Они разговаривали. Постепенно он узнал о ней всё. О детстве в Туре, об учёбе в Париже, о её первом любовнике, о встрече с Франсуа, о браке. Эта жизнь была одновременно очень простой и очень сложной: простая потому, что всё в ней было очень обычным, а сложной потому, что Натали иногда молчала, а иногда произносила прилагательное или заменяла целые предложения так, что это делало её жизнь очень тихой и очень счастливой. Если он говорил «Ты была рада приехать в Париж получать диплом?», она отвечала: «Ты дурачок… Я же раньше никогда не разлучалась с братом». И он заменял классическую провинциальную девочку, ослеплённую Парижем и мальчиками, на маленькую девочку, которая плакала о брате в незнакомом городе. Если он спрашивал, что она подумала о Франсуа при первой встрече, она отвечала: «Я сразу подумала, что он честен», и из неё нельзя было больше извлечь ни слова. Что же касается её любовников (казалось, их у неё было 3 до Франсуа и 1 – после), она мирно признавала, что они доставляли ей много удовольствия. Он глупо спросил однажды «такое же, как со мной?», и услышал «конечно», что вывело его из себя.

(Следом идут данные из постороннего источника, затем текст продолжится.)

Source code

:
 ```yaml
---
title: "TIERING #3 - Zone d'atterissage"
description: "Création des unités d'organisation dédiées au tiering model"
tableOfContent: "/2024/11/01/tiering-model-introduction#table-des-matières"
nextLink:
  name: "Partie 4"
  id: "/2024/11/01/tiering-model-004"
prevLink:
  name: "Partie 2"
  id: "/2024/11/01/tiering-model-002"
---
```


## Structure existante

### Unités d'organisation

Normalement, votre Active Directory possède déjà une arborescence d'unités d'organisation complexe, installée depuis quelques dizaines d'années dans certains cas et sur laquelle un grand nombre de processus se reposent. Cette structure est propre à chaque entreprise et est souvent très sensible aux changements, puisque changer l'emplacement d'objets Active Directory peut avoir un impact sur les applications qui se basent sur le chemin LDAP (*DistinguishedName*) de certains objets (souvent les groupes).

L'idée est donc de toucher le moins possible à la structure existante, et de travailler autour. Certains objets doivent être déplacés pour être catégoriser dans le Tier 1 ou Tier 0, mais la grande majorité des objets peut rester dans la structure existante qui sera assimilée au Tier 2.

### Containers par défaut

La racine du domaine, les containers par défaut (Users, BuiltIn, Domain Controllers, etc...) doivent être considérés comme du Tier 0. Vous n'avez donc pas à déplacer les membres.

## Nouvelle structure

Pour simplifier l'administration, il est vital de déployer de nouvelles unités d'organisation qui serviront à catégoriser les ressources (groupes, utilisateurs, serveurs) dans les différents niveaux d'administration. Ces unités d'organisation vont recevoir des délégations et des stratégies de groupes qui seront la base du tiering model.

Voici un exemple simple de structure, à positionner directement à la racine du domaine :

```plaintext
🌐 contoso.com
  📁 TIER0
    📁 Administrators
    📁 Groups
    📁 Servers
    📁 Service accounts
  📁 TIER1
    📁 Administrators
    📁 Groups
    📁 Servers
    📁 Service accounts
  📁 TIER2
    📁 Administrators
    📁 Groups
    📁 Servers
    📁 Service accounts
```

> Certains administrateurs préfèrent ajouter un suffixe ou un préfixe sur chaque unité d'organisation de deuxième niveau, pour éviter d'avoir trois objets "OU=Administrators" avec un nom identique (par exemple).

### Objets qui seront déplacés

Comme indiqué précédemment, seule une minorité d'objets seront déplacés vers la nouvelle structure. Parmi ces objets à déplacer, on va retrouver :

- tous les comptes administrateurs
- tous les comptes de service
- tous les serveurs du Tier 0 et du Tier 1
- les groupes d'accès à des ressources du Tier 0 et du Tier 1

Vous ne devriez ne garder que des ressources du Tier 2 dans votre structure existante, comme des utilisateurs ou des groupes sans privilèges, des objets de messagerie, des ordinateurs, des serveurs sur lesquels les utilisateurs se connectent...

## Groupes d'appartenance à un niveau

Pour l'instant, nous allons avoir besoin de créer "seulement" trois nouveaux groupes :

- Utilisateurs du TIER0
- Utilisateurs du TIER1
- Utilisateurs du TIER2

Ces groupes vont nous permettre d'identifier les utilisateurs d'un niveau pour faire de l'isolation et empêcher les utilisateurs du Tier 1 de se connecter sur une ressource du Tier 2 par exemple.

Напрасно. Она никогда никого не любила так, как его, но испытывала удовольствие с другими, он не смог заставить её отречься от этих слов. Эта честность его соблазняла и нервировала попеременно, но никакая из её хитростей, даже в самые страстные моменты, не могла отвратить его от неё. Он смотрел, как она расставляет ему ловушки, а затем разрушает их одним словом, смеясь. И он смеялся вместе с ней. Он никогда ещё не смеялся над собой в компании женщины, он предавался этому занятию только с Жаном и мужчинами из-за ложных мужских принципов. И возможность отбросить это тщеславие привязывала его к ней больше, чем он сам себе признавался.
К 6 часам они спускались на террасу, присоединялись к Одиль и Флорану, которые лежали на шезлонгах, и пили «порто-флип», беседуя. Одиль больше не краснела, Флоран был очень мил, что очень развлекало Жиля. Расширив свои большие голубые глаза, Флоран предлагал Натали сигареты с золотым кончиком, которые, как он утверждал, он один мог разыскать в этой местности. Натали стойко курила их под саркастическим взглядом Жиля, пила свой «порто-флип», говорила «мне пора ехать» грустным голосом, и все начинали протестовать. Дни казались очень долгими, вечерняя свежесть наступала только после 7 часов, и тени от деревьев удлинялись на террасе. Иногда Жиль чувствовал себя, словно в комедии 1900 года: этот круглый столик на одной ножке, эти сладкие напитки, этот болтливый нотариус… затем Натали закидывала голову назад, и он ещё раз переживал сладострастный момент минувшего дня и закрывал глаза на миг. Если это была комедия, она желала её больше всех.